Studenci w używanej kanapie znaleźli 40 tysięcy dolarów
Trójka amerykańskich studentów zwróciła właścicielce 40 tysięcy dolarów, znalezionych w kupionej od niej kanapie.
Studenci ze stanu Nowy Jork kupili używaną kanapę za 20 dolarów. Gdy ustawili ją w wynajmowanym mieszkaniu, jeden z nich wyczuł coś pod obiciem. Okazało się, że była to plastikowa torebka z 700 dolarami w środku. Chwilę później znaleźli kolejne torebki z pieniędzmi. Po 20 minutach mieli na podłodze pokaźny stos banknotów - łącznie 40 tysięcy dolarów.

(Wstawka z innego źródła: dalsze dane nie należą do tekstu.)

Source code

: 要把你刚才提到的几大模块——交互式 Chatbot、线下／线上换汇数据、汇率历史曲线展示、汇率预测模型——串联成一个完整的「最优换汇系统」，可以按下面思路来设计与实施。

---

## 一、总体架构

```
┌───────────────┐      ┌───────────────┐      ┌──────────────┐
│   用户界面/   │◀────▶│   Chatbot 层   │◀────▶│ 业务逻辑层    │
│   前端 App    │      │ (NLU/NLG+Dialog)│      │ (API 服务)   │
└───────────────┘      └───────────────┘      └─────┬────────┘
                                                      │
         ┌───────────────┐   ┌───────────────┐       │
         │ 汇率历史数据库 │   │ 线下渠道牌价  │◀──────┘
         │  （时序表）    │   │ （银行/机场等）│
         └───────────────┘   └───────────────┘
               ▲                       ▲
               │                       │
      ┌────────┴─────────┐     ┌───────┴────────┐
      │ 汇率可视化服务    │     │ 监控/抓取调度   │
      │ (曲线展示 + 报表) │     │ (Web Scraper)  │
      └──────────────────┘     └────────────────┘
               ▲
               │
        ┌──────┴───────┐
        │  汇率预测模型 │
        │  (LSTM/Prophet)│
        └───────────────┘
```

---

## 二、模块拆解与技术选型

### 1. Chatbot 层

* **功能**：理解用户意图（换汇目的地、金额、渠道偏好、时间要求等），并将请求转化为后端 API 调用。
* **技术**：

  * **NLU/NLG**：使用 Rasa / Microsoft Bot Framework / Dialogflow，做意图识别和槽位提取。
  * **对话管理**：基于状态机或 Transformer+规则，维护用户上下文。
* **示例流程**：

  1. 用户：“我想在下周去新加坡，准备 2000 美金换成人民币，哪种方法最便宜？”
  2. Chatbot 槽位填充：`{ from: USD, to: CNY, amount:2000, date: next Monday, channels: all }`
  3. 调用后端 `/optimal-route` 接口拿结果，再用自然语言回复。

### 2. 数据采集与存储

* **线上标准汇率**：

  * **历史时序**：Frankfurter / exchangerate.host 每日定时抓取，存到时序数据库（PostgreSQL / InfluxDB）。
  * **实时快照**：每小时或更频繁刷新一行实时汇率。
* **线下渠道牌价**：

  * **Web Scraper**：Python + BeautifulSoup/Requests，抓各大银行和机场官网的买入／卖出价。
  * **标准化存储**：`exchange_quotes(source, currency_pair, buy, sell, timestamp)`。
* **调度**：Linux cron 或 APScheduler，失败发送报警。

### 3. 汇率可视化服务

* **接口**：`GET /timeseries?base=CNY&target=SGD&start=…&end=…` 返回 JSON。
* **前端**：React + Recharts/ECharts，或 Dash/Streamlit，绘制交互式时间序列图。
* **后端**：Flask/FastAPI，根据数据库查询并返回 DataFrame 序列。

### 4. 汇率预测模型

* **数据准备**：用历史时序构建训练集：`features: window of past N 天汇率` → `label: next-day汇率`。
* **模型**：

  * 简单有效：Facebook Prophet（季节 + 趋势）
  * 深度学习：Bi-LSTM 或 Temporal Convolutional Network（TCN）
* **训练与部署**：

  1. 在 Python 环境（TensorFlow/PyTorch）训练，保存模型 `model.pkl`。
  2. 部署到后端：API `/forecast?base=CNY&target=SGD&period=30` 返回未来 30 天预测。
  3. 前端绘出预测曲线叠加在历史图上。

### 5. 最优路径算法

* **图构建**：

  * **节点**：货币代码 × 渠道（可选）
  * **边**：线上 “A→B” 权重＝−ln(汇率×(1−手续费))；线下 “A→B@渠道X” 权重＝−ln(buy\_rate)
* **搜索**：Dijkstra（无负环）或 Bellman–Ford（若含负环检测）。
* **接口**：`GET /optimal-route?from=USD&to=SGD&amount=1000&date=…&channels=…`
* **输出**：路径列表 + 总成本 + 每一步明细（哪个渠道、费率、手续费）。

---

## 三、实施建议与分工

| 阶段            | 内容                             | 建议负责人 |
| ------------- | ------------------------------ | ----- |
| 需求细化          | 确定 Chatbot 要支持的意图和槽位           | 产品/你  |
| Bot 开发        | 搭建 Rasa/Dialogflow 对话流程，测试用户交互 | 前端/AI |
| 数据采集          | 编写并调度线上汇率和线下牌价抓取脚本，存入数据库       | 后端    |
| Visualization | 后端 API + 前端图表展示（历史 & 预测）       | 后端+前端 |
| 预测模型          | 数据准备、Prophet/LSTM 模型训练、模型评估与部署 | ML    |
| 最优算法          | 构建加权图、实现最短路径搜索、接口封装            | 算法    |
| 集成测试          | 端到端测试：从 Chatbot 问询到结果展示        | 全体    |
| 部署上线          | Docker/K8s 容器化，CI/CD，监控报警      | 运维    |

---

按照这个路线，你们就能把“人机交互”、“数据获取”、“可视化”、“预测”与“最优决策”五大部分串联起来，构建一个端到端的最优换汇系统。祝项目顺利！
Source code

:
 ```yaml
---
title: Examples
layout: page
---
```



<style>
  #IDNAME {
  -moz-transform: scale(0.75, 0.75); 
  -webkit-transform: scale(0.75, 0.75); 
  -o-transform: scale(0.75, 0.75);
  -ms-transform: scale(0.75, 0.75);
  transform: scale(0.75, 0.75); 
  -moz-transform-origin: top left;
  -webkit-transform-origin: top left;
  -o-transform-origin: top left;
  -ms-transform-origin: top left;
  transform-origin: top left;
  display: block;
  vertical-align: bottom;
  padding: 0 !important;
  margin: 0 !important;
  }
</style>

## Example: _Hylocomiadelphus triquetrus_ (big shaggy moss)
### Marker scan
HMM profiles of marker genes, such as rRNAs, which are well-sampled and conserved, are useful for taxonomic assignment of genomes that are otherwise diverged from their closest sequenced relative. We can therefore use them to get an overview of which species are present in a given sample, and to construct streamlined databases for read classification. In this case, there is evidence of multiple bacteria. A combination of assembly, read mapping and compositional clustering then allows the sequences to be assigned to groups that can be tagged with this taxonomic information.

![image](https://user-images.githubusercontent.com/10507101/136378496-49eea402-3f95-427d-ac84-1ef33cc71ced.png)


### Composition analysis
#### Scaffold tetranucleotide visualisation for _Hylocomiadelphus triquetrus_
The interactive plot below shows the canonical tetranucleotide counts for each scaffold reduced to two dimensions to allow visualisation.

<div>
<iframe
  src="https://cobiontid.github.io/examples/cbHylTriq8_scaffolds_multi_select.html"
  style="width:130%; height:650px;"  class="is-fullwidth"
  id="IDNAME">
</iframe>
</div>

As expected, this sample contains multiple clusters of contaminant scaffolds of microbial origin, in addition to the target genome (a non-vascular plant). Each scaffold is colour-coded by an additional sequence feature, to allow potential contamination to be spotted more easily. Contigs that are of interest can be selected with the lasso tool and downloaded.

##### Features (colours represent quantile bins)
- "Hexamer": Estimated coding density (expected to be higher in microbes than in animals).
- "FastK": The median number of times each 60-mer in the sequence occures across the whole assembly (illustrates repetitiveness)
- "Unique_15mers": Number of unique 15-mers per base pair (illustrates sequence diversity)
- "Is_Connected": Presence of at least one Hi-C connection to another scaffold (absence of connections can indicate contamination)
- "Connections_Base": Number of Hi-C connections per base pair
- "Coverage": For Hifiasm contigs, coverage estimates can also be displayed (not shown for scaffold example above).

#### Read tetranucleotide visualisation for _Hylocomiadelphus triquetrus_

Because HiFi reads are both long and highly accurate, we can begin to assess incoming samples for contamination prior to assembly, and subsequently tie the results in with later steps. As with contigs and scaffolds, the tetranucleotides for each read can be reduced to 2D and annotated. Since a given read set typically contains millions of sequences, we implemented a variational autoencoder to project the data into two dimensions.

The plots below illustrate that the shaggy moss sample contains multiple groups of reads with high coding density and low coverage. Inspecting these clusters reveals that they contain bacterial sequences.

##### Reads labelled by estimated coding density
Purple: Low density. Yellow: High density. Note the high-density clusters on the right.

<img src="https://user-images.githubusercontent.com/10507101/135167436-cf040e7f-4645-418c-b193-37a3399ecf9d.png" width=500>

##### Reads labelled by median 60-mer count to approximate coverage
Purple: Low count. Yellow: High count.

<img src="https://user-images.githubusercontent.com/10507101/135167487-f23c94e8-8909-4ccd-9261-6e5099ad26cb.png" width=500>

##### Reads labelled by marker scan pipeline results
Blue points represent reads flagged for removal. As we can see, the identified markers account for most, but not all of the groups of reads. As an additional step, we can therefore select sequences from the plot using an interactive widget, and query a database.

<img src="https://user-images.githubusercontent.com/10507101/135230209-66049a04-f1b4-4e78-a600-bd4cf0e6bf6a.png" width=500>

W pierwszej chwili chcieli zatrzymać pieniądze. Gdy jednak znaleźli karteczkę z imieniem i nazwiskiem potencjalnej właścicielki, postanowili ją odnaleźć i oddać pieniądze. Okazało się, że była to starsza kobieta, która w kanapie trzymała oszczędności całego życia. Gdy trafiła do szpitala, jej córka oddała mebel do sklepu prowadzonego przez organizację charytatywną, by kupić jej nowe wygodne łóżko.
Po odzyskaniu 40 tysięcy kobieta dała studentom w nagrodę tysiąc dolarów.